How has Tourette played a role in your struggles and successes?
I was diagnosed with Tourette syndrome in 1988 and was told by the neurologist that kids like me don’t typically go to college or participate in sports due to a lack in coordination. I interpreted that to mean that I was destined to be substandard to my peers, not only intellectually but also in the athletic arena, which was my area of greatest passion. These words have echoed in my head numerous times throughout my life just as they did that afternoon, yet they have played a large role in shaping me into the person I am today.
What are some of the challenges you had to overcome growing up with Tourette?
My parents never let me settle for mediocrity and certainly never wanted me to feel woeful about my situation. This mindset was challenged on several occasions throughout my life as my tics became more noticeable, ranging from eye rolling, head and arm jerking, to several vocalizations such as throat clearing and grunting. Some people did not understand my symptoms, and as a result, for instance, a 7th grade teacher that felt I was a distraction during class suggested I spend the rest of class in the science closet. Later, I played a high school basketball game in which every opposing student in the stands wore a t-shirt that mocked my Tourette’s. These challenges continued during my freshman year at Ohio University as I was asked to leave my English class because the professor thought I was purposefully disrupting the class. Each time something like this happened, I recalled the words of the neurologist, “ Children like you…”
It was not easy growing up with Tourette syndrome, but my family encouraged me to set lofty aspirations and reach beyond them regardless of the obstacles. They stressed that while I may have Tourette syndrome, the disorder does not define me. I am proud to say that with the help of my family and friends I was able to prove the neurologist wrong by playing five years of Division I football at Ohio University and have since received a Master’s degree in education. I am an administrator in one of the highest performing school districts in the state of Ohio, and this past November I earned my superintendent’s license from The Ohio State University. I am excited to continue my pursuit of proving the neurologist wrong when I begin my doctoral work at Miami University beginning this summer.
Why is it so important that you educate your school, and others, about Tourette Syndrome?
I am fortunate to work in a building and school district that values the importance of service-learning. We require all of our students and staff members to participate in meaningful service-learning throughout the year and we set aside a full day of learning to educate our community and give back to others. I jumped at the opportunity to tell my story on this day and share with our students the importance of acceptance, kindness and service to others. It was made even more special having my 7th grade daughter, who also has Tourette syndrome, introduce me to her classmates. This provided me with an opportunity to educate over 800 people on the disorder and its challenges my daughter and I have faced. It also reinforces a strong commitment to educate others by accurately portraying Tourette syndrome in hopes of easing the struggle for others.

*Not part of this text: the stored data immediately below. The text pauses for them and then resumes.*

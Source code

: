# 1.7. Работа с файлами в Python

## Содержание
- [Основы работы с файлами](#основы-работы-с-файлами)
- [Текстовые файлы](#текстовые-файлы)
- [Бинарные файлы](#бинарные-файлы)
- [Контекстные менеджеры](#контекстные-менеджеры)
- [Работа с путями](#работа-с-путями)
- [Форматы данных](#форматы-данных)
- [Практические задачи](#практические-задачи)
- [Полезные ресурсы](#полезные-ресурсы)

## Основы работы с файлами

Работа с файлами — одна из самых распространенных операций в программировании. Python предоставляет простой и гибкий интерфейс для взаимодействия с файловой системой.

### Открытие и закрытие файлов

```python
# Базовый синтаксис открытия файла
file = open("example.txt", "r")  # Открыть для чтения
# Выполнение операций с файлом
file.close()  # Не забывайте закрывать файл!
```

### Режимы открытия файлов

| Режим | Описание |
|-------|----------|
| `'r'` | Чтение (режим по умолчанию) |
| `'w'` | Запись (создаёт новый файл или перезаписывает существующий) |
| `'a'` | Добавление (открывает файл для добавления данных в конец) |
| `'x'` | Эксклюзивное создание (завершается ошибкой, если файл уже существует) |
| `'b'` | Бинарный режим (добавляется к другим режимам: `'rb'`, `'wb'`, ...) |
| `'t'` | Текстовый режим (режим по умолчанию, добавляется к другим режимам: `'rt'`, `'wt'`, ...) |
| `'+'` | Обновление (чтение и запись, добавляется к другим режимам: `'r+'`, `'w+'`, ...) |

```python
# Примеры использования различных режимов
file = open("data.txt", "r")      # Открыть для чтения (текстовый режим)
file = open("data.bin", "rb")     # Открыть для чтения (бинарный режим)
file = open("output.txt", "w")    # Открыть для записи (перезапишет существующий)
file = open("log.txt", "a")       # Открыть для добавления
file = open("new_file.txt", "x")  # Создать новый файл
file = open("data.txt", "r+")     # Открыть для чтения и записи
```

Do you feel like you are in a better position to help your daughter Maddie, who also has Tourette Syndrome, through some of her tougher times with TS and co-occurring conditions?
Growing up I always felt that having Tourette syndrome was one of the most puzzling, frustrating and maddening things to deal with. I then became a parent of a child diagnosed with Tourette and realized an entirely new level of helplessness. It is certainly a greater challenge watching your child suffer from the cruel disorder and I would give anything to absorb all of her tics. We have a special bond because we share the disorder and we have both learned a great deal from one another. Maddie has always known about Tourette and we speak freely about our issues. Fortunately, we never had to guess why she was behaving differently than her peers and we always encouraged her to take pride in her differences and to set her own path.
As a successful adult living with Tourette, what is one message that you would have for others living with Tourette?
Regardless of your needs, many of us have our own struggles that we work each day to conceal. I admire folks living with Tourette syndrome and stress to our students that is okay to be unique. I urge those living with Tourette to take your unique qualities and embrace them. Be proud of who you are and where you come from. With strong encouragement from your support group you can flourish regardless of your limitations. I am where I am today, and I am the educator I am today because of my struggles. Living with Tourette syndrome has given me an opportunity to practice the lessons that I continue to learn everyday; not accepting limits that are put on me by other people, feeling okay about being different, working hard to overcome challenges, not giving up, and reaching out to others for support. There will be times in your life when people around you are quick to tell you why you can’t…why you shouldn’t…why it’s not possible. Fight the urge to accept these limitations and create your own destiny!
More About Jason
He received his undergraduate degree from Ohio University, where he fulfilled his dream of playing Division I football and earned a varsity letter. Jason has since spent 17 years in public education earning multiple awards as a teacher, coach, assistant principal and principal at the elementary and middle levels. He is currently the principal of Jones Middle School, in Upper Arlington, Ohio, which has consistently ranked amongst the top middle schools in the state for student achievement and growth. Jason earned his master’s degree in education from Cambridge College in 2002. In 2016, Jason earned his superintendent’s license from The Ohio State University and is currently pursuing his doctoral degree from Miami University. Jason lives in the Columbus, Ohio area with his wife, two daughters, and two dogs.